Continued research into the development of prototype optics based Top-of-Rail (TOR) Lubricity sensors has led to the discovery of benefits and drawbacks of different optical sensing technologies. Sensors of many different types have been investigated for their ability to detect track lubricants including Light Detection and Ranging (LIDAR), laser, and LED emitters. The individual performances of these different methods do not always translate directly when adapted for track lubricity measurements. This paper intends to unpack some of these conclusions and their specific relationships to the application for Top-of-Rail condition based monitoring in a revenue service environment.

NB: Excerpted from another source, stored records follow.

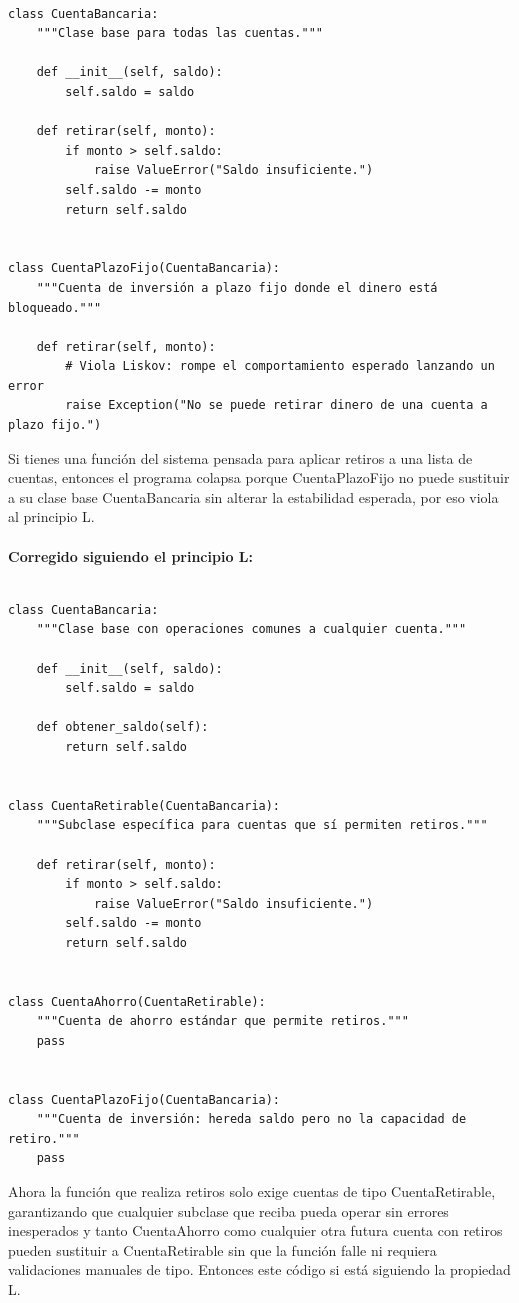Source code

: \documentclass{article}
\begin{document}
        		\begin{verbatim}

class CuentaBancaria:
    """Clase base para todas las cuentas."""

    def __init__(self, saldo):
        self.saldo = saldo

    def retirar(self, monto):
        if monto > self.saldo:
            raise ValueError("Saldo insuficiente.")
        self.saldo -= monto
        return self.saldo


class CuentaPlazoFijo(CuentaBancaria):
    """Cuenta de inversión a plazo fijo donde el dinero está bloqueado."""

    def retirar(self, monto):
        # Viola Liskov: rompe el comportamiento esperado lanzando un error
        raise Exception("No se puede retirar dinero de una cuenta a plazo fijo.")

        		\end{verbatim}
        		Si tienes una función del sistema pensada para aplicar retiros a una lista de cuentas, entonces el programa colapsa porque CuentaPlazoFijo no puede sustituir a su clase base CuentaBancaria sin alterar la estabilidad esperada, por eso viola al principio L.\\ \\
        		\textbf{Corregido siguiendo el principio L:}
        		\begin{verbatim}

class CuentaBancaria:
    """Clase base con operaciones comunes a cualquier cuenta."""

    def __init__(self, saldo):
        self.saldo = saldo

    def obtener_saldo(self):
        return self.saldo


class CuentaRetirable(CuentaBancaria):
    """Subclase específica para cuentas que sí permiten retiros."""

    def retirar(self, monto):
        if monto > self.saldo:
            raise ValueError("Saldo insuficiente.")
        self.saldo -= monto
        return self.saldo


class CuentaAhorro(CuentaRetirable):
    """Cuenta de ahorro estándar que permite retiros."""
    pass


class CuentaPlazoFijo(CuentaBancaria):
    """Cuenta de inversión: hereda saldo pero no la capacidad de retiro."""
    pass

        		\end{verbatim}
        			Ahora la función que realiza retiros solo exige cuentas de tipo CuentaRetirable, garantizando que cualquier 
					subclase que reciba pueda operar sin errores inesperados y tanto CuentaAhorro como cualquier otra futura cuenta con 
					retiros pueden sustituir a CuentaRetirable sin que la función falle ni requiera validaciones manuales de tipo.
					 Entonces este código si está siguiendo la propiedad L.
    \newpage
\end{document}
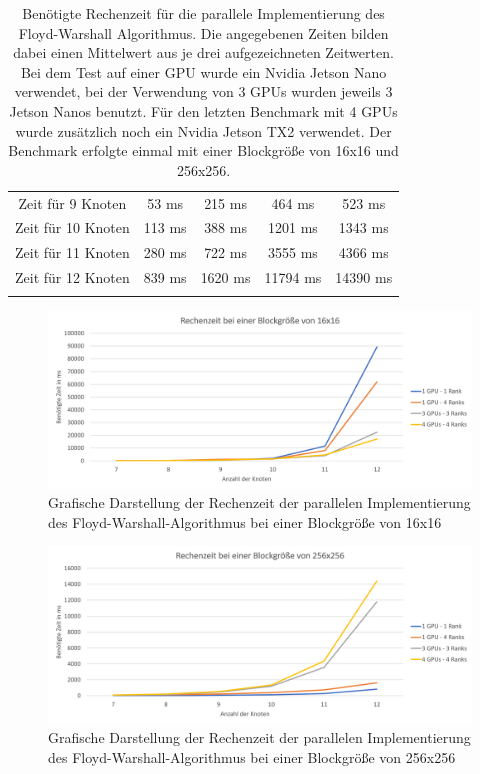 \documentclass[doktyp=semarbeit, sprache=german]{TUBAFarbeiten}
\begin{document}
\begin{table}[]
{\begin{tabular}{@{}ccccc@{}}
\multicolumn{1}{c|}{Zeit für 9 Knoten}  & 53 ms          & 215 ms          & 464 ms           & 523 ms           \\
\multicolumn{1}{c|}{Zeit für 10 Knoten} & 113 ms         & 388 ms          & 1201 ms          & 1343 ms          \\
\multicolumn{1}{c|}{Zeit für 11 Knoten} & 280 ms         & 722 ms          & 3555 ms          & 4366 ms          \\
\multicolumn{1}{c|}{Zeit für 12 Knoten} & 839 ms         & 1620 ms         & 11794 ms         & 14390 ms         \\ \midrule
\multicolumn{5}{l}{}                                                                                            
\end{tabular}%
}
\caption{Benötigte Rechenzeit für die parallele Implementierung des Floyd-Warshall Algorithmus. Die angegebenen Zeiten bilden dabei einen Mittelwert aus je drei aufgezeichneten Zeitwerten. Bei dem Test auf einer GPU wurde ein Nvidia Jetson Nano verwendet, bei der Verwendung von 3 GPUs wurden jeweils 3 Jetson Nanos benutzt. Für den letzten Benchmark mit 4 GPUs wurde zusätzlich noch ein Nvidia Jetson TX2 verwendet. Der Benchmark erfolgte einmal mit einer Blockgröße von 16x16 und 256x256.}
\label{tab:parallelfloyd}
\end{table}
\begin{figure}[H]
	\centering
	\captionsetup{justification=centering} 
	\includegraphics[width=1.0\textwidth]{images/Diagramm2.png}
	\caption{Grafische Darstellung der Rechenzeit der parallelen Implementierung des Floyd-Warshall-Algorithmus bei einer Blockgröße von 16x16}
	\label{img:dia1}
\end{figure}
\begin{figure}[H]
	\centering
	\captionsetup{justification=centering} 
	\includegraphics[width=1.0\textwidth]{images/Diagramm1.png}
	\caption{Grafische Darstellung der Rechenzeit der parallelen Implementierung des Floyd-Warshall-Algorithmus bei einer Blockgröße von 256x256}
	\label{img:dia2}
\end{figure}
\end{document}
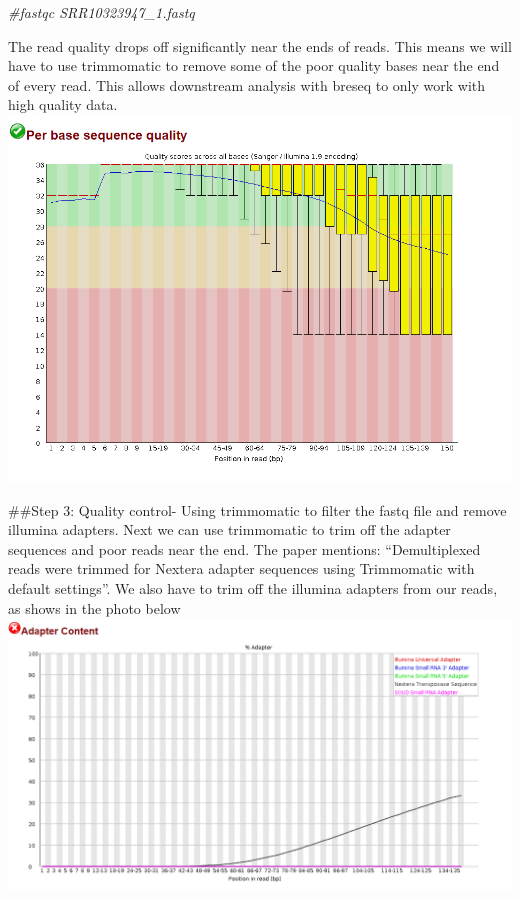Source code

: \documentclass[
]{article}
\newenvironment{Shaded}{\begin{snugshade}}{\end{snugshade}}
\newcommand{\CommentTok}[1]{\textcolor[rgb]{0.56,0.35,0.01}{\textit{#1}}}
\begin{document}
\begin{Shaded}
\begin{Highlighting}[]
\CommentTok{#fastqc SRR10323947_1.fastq}
\end{Highlighting}
\end{Shaded}

The read quality drops off significantly near the ends of reads. This
means we will have to use trimmomatic to remove some of the poor quality
bases near the end of every read. This allows downstream analysis with
breseq to only work with high quality data.
\includegraphics{fastqc_example.png}

\#\#Step 3: Quality control- Using trimmomatic to filter the fastq file
and remove illumina adapters. Next we can use trimmomatic to trim off
the adapter sequences and poor reads near the end. The paper mentions:
``Demultiplexed reads were trimmed for Nextera adapter sequences using
Trimmomatic with default settings''. We also have to trim off the
illumina adapters from our reads, as shows in the photo below
\includegraphics{fastqc_adapters_to_trim.png}
\end{document}
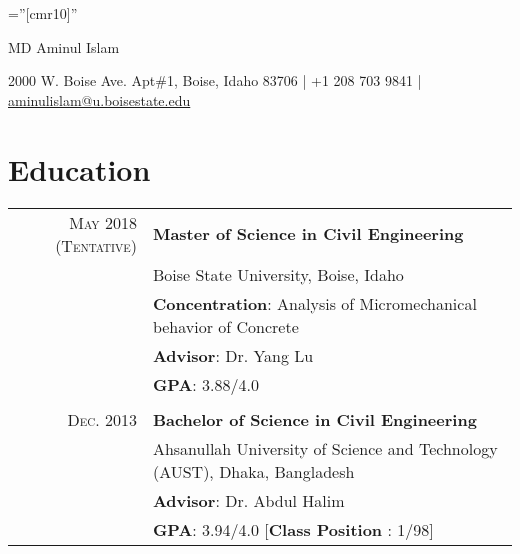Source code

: \documentclass[a4paper,10pt]{article}
\begin{document}

\pagestyle{empty} %

\font\fb=''[cmr10]'' %

\begin{center}
		{\Huge MD Aminul Islam}
\end{center}


\begin{center}
    2000 W. Boise Ave. Apt\#1, Boise, Idaho 83706 | +1 208 703 9841 | \href{mailto:aminulislam@u.boisestate.edu}{aminulislam@u.boisestate.edu}
\end{center}


\section{Education}
\begin{tabular}{rl}	
 
 \textsc{May 2018 (Tentative)} & \textbf{Master of Science in Civil Engineering}\\ 
 &Boise State University, Boise, Idaho\\
& \textbf{Concentration}: Analysis of Micromechanical behavior of Concrete\\
& \textbf{Advisor}: Dr. Yang Lu\\
&\textbf{GPA}: 3.88/4.0\\
&\\
\textsc{Dec.} 2013& \textbf{Bachelor of Science in Civil Engineering} \\
 &Ahsanullah University of Science and Technology (AUST), Dhaka, Bangladesh\\
&  \textbf{Advisor}: Dr. Abdul Halim\\
&\textbf{GPA}: 3.94/4.0 [\textbf{Class Position} : 1/98]
\end{tabular}
\end{document}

Railroads use rail lubricants to reduce curving forces that contribute to rail and wheel wear and to increase train efficiency. Top-of-Rail Friction Modifiers (TORFM) and flange grease are applied to the rail by train wheels passing through wayside applicators. TORFM is inherently different from flange grease in that it is an engineered lubricant designed to manage the coefficient of friction to an optimal value for traction and braking forces while reducing lateral forces that contribute to wheel and rail wear. While track lubricants provide a compelling benefit for the railroads, there is a fair amount of ambiguity as to how much should be applied to the track, how far they carry down the track from the point of application, and how long they last beyond the time of application. The empirical methods that are currently available are ad hoc, imprecise, and subject to a large amount of error. It is desired to have sensors that can provide some level of objective assessment of the amount of lubricant available on the rail. Such a sensor can be used to answer many of the tor lubrication questions that currently remain unanswered.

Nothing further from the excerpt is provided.